EXERCISE REQUIREMENTS
Collect each line of the entries that holds the string "subsection".

Saved data entries
-- Opening Marker --

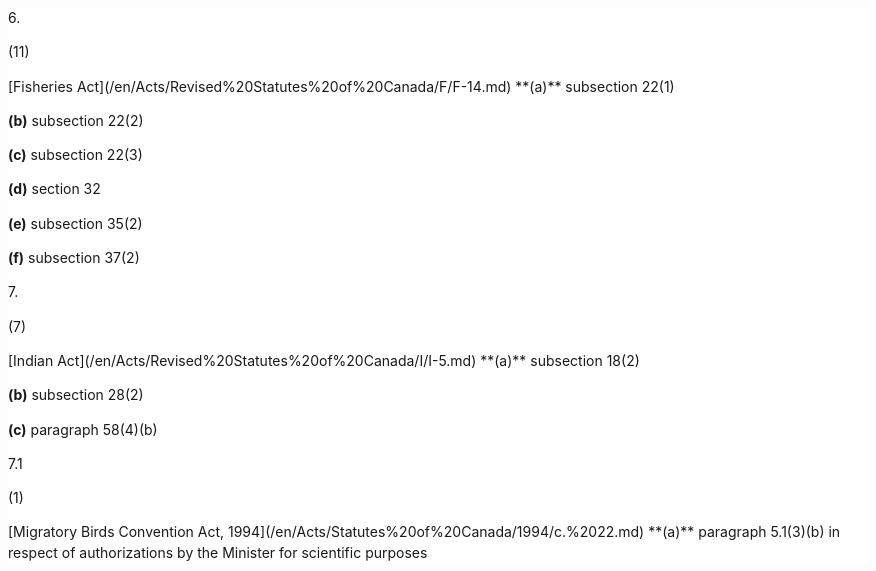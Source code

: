 </td>
</tr>
<tr>
<td>6.

(11)

</td>
<td>[Fisheries Act](/en/Acts/Revised%20Statutes%20of%20Canada/F/F-14.md)

</td>
</tr>
<tr>
<td></td>
<td>**(a)** subsection 22(1)

**(b)** subsection 22(2)

**(c)** subsection 22(3)

**(d)** section 32

**(e)** subsection 35(2)

**(f)** subsection 37(2)

</td>
</tr>
<tr>
<td>7.

(7)

</td>
<td>[Indian Act](/en/Acts/Revised%20Statutes%20of%20Canada/I/I-5.md)

</td>
</tr>
<tr>
<td></td>
<td>**(a)** subsection 18(2)

**(b)** subsection 28(2)

**(c)** paragraph 58(4)(b)

</td>
</tr>
<tr>
<td>7.1

(1)

</td>
<td>[Migratory Birds Convention Act, 1994](/en/Acts/Statutes%20of%20Canada/1994/c.%2022.md)

</td>
</tr>
<tr>
<td></td>
<td>**(a)** paragraph 5.1(3)(b) in respect of authorizations by the Minister for scientific purposes
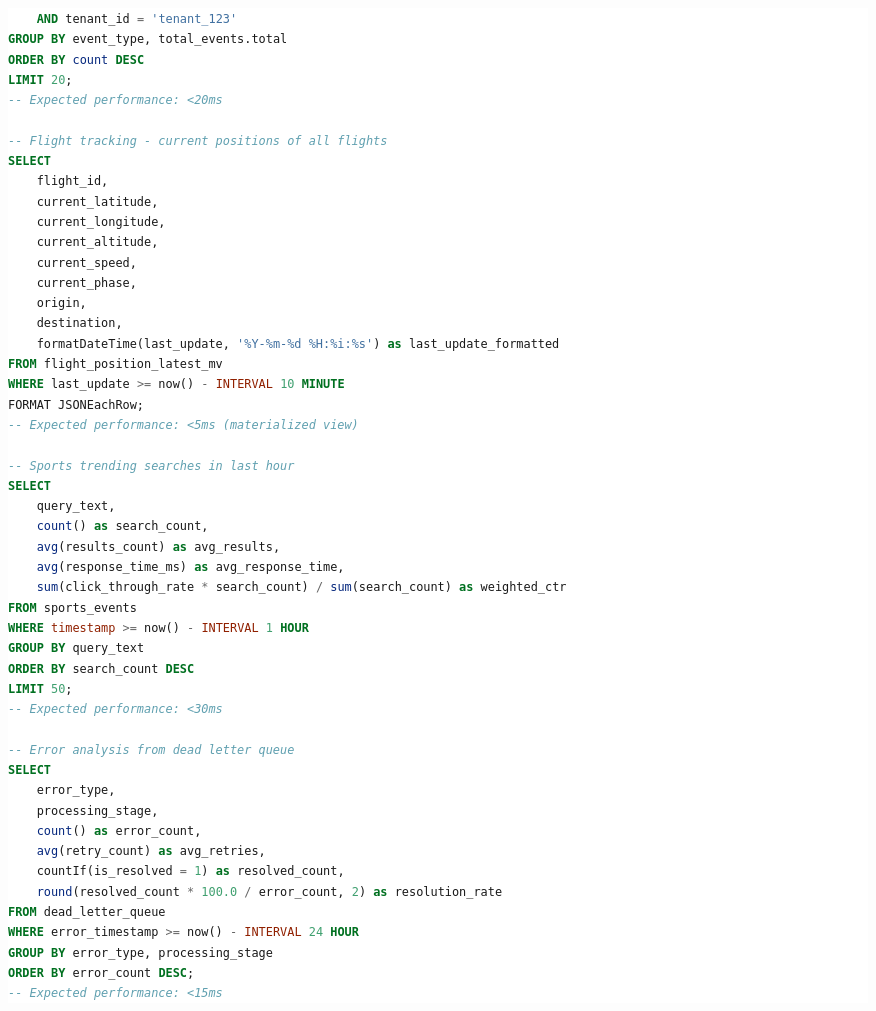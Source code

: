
 ```sql
    AND tenant_id = 'tenant_123'
GROUP BY event_type, total_events.total
ORDER BY count DESC
LIMIT 20;
-- Expected performance: <20ms

-- Flight tracking - current positions of all flights
SELECT 
    flight_id,
    current_latitude,
    current_longitude,
    current_altitude,
    current_speed,
    current_phase,
    origin,
    destination,
    formatDateTime(last_update, '%Y-%m-%d %H:%i:%s') as last_update_formatted
FROM flight_position_latest_mv
WHERE last_update >= now() - INTERVAL 10 MINUTE
FORMAT JSONEachRow;
-- Expected performance: <5ms (materialized view)

-- Sports trending searches in last hour
SELECT 
    query_text,
    count() as search_count,
    avg(results_count) as avg_results,
    avg(response_time_ms) as avg_response_time,
    sum(click_through_rate * search_count) / sum(search_count) as weighted_ctr
FROM sports_events
WHERE timestamp >= now() - INTERVAL 1 HOUR
GROUP BY query_text
ORDER BY search_count DESC
LIMIT 50;
-- Expected performance: <30ms

-- Error analysis from dead letter queue
SELECT 
    error_type,
    processing_stage,
    count() as error_count,
    avg(retry_count) as avg_retries,
    countIf(is_resolved = 1) as resolved_count,
    round(resolved_count * 100.0 / error_count, 2) as resolution_rate
FROM dead_letter_queue
WHERE error_timestamp >= now() - INTERVAL 24 HOUR
GROUP BY error_type, processing_stage
ORDER BY error_count DESC;
-- Expected performance: <15ms
```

-- Closing Marker --

SOLVED PROBLEM
<td>**(a)** subsection 22(1)
**(b)** subsection 22(2)
**(c)** subsection 22(3)
**(e)** subsection 35(2)
**(f)** subsection 37(2)
<td>**(a)** subsection 18(2)
**(b)** subsection 28(2)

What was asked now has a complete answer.